▶ **ASSIGNED TASK**
Would you please return the lines of the entries below starting at the line that has "annuelle du LMI" and ending at the line that has "fait que cette", both included, exactly as they are?

(Saved entries)
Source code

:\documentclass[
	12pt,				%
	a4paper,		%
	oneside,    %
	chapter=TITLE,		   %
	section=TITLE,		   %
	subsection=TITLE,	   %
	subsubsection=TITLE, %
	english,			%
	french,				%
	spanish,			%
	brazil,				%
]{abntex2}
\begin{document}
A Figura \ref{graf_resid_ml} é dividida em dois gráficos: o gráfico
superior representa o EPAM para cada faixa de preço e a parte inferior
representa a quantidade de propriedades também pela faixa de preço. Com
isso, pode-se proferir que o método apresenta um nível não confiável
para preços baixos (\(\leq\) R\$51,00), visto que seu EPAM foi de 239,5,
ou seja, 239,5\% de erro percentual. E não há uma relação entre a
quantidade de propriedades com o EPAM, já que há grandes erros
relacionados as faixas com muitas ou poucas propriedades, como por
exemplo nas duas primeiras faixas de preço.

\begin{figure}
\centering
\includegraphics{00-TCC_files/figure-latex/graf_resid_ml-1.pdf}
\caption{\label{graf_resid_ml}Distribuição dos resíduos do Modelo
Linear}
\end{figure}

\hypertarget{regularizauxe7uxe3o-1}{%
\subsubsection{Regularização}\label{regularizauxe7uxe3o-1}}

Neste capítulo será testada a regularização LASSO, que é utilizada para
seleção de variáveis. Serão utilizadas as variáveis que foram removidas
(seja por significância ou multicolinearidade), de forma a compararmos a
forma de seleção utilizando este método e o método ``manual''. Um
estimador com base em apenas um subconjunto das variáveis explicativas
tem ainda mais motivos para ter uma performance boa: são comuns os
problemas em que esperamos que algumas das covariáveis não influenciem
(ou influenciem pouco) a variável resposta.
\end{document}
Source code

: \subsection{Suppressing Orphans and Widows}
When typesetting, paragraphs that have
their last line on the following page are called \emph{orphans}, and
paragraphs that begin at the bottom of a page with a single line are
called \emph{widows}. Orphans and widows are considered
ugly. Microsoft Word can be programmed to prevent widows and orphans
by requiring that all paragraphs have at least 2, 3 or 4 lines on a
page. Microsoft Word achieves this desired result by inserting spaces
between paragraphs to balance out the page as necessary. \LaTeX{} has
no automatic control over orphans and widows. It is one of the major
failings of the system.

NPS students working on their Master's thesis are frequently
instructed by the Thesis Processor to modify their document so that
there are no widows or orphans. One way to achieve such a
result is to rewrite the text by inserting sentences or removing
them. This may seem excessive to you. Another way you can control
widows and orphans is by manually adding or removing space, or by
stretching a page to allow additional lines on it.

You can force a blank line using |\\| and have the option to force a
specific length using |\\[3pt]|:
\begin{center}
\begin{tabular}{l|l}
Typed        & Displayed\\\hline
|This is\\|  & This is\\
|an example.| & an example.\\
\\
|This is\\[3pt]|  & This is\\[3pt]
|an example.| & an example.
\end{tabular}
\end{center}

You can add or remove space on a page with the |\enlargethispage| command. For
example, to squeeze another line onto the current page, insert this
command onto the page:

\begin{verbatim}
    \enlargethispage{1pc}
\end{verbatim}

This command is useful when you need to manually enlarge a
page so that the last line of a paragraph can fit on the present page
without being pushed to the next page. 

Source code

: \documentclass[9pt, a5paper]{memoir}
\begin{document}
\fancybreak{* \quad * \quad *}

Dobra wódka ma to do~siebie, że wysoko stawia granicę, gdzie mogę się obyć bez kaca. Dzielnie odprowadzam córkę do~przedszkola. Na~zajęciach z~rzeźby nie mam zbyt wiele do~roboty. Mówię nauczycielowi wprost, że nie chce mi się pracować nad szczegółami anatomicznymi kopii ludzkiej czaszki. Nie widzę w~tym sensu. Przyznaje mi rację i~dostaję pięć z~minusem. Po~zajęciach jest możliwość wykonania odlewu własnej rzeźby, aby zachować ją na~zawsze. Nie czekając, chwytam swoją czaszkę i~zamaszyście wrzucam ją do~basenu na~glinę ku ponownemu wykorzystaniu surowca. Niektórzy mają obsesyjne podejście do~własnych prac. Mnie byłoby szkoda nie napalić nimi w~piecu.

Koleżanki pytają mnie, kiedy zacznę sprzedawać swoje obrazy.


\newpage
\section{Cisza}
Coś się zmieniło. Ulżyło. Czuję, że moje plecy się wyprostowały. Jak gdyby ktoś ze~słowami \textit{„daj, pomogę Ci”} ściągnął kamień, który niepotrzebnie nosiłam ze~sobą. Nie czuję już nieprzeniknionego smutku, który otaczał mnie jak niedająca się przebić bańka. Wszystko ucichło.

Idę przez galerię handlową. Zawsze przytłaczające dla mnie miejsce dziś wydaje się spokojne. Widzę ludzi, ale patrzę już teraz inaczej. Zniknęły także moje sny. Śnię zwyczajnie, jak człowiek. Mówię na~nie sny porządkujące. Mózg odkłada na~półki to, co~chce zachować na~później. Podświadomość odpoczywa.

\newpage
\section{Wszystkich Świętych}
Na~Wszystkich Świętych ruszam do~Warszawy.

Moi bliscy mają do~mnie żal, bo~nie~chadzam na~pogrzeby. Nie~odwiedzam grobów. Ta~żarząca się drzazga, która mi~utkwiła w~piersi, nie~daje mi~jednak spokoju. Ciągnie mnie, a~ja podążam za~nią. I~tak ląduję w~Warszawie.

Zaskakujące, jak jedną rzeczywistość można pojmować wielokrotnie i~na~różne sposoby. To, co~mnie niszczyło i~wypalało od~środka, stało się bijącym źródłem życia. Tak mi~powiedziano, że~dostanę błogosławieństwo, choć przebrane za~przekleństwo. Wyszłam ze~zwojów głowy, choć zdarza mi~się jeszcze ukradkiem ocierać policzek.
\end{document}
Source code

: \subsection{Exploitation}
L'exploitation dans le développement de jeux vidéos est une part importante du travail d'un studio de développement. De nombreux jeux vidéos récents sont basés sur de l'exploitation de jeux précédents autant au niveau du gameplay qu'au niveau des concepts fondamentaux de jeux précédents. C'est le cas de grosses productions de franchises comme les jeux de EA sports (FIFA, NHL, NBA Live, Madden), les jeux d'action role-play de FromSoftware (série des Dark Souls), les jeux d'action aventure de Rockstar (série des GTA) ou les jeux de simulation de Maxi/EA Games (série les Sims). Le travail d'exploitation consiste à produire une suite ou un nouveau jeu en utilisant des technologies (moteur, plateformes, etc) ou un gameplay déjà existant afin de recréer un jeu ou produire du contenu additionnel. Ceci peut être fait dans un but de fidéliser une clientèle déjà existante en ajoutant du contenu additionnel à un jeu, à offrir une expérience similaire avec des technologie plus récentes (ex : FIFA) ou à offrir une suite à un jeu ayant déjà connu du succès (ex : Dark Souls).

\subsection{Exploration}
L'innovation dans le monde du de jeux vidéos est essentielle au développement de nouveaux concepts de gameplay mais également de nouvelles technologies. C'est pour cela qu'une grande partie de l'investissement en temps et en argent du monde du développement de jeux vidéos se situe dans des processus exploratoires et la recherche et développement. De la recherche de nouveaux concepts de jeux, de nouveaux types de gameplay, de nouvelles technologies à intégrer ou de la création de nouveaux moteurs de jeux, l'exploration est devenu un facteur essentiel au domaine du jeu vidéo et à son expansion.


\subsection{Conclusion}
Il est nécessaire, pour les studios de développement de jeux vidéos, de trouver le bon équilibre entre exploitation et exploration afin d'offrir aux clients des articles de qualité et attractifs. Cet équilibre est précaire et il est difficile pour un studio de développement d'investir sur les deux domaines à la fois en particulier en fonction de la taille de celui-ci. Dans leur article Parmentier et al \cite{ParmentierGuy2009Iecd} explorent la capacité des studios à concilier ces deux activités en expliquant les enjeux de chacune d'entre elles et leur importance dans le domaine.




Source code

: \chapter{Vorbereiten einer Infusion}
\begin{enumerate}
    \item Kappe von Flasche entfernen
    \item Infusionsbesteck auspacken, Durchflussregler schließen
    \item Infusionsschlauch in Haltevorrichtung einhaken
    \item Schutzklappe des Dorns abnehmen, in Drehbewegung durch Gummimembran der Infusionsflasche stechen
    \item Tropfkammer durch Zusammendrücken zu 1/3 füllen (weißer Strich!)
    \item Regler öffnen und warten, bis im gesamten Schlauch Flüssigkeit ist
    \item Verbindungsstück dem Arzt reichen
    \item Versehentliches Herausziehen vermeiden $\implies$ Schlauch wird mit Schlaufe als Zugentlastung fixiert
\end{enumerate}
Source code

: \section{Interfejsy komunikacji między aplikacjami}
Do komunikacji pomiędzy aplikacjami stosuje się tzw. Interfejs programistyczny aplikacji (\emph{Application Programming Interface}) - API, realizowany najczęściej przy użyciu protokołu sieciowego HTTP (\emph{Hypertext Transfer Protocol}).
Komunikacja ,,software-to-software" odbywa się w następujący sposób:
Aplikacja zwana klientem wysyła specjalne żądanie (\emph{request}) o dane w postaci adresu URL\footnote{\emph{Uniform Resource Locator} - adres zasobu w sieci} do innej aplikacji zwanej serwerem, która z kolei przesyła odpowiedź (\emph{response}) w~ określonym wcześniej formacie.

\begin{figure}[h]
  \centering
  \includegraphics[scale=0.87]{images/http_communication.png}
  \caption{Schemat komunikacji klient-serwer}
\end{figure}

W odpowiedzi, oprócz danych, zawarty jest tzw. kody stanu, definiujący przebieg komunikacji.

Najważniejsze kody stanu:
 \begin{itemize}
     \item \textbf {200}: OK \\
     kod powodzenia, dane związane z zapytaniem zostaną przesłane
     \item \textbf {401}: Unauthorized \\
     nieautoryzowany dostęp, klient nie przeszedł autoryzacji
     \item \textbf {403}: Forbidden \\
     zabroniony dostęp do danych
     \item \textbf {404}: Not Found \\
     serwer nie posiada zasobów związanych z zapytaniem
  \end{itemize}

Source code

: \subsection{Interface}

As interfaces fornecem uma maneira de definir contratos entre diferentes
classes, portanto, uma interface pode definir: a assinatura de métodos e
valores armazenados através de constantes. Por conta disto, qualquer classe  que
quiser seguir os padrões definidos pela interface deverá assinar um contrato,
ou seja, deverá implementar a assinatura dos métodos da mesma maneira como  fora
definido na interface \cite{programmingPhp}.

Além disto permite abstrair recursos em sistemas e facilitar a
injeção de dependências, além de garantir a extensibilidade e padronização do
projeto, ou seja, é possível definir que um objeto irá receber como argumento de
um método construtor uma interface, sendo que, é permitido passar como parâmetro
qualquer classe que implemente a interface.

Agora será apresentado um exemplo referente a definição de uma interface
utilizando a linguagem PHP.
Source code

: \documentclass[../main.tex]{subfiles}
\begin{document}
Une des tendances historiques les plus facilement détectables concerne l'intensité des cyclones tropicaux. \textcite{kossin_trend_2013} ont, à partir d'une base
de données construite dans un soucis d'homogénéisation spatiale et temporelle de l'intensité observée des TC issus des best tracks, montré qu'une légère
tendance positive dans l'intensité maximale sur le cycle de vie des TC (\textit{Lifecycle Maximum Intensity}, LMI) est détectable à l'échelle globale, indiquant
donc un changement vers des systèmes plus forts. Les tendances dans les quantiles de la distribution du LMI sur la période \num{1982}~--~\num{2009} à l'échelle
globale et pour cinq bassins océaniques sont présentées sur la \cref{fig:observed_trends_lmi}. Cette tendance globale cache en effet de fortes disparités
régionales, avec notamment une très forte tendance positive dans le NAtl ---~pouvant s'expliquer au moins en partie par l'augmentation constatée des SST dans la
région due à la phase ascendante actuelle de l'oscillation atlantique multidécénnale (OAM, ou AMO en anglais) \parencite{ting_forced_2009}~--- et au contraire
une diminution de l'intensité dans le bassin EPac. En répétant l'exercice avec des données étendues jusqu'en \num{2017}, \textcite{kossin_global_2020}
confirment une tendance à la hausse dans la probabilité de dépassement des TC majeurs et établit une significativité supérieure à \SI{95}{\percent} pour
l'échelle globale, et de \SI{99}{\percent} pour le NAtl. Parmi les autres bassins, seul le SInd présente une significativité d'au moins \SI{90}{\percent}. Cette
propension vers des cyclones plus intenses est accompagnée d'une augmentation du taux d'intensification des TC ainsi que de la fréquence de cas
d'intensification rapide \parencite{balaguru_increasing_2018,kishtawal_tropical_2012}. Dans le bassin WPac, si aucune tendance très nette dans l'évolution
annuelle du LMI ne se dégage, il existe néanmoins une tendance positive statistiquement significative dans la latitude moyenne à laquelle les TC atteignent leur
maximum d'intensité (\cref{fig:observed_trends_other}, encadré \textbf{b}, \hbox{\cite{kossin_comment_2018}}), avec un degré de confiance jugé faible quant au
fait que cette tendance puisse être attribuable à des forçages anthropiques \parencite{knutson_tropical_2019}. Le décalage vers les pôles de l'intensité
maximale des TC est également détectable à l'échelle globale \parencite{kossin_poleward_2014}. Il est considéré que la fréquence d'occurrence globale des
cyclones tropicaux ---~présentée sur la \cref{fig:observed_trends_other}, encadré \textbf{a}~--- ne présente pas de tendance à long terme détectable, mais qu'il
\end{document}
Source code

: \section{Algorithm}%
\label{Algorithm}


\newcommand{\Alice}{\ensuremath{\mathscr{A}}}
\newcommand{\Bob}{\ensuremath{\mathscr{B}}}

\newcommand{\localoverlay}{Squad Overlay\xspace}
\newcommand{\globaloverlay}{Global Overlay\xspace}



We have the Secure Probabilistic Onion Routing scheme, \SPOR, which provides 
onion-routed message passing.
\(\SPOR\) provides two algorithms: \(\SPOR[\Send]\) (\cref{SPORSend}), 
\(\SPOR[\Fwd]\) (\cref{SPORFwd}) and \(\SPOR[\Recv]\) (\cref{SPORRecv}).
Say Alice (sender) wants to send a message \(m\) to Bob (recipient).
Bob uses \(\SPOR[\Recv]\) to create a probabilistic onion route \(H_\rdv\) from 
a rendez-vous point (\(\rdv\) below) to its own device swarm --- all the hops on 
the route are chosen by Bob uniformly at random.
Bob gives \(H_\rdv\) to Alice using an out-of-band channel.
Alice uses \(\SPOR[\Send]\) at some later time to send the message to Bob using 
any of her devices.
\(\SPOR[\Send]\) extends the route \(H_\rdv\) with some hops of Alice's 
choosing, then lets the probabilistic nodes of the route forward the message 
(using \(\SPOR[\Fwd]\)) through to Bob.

▶ **SOLUTION TO THE PROBLEM**
annuelle du LMI ne se dégage, il existe néanmoins une tendance positive statistiquement significative dans la latitude moyenne à laquelle les TC atteignent leur
maximum d'intensité (\cref{fig:observed_trends_other}, encadré \textbf{b}, \hbox{\cite{kossin_comment_2018}}), avec un degré de confiance jugé faible quant au
fait que cette tendance puisse être attribuable à des forçages anthropiques \parencite{knutson_tropical_2019}. Le décalage vers les pôles de l'intensité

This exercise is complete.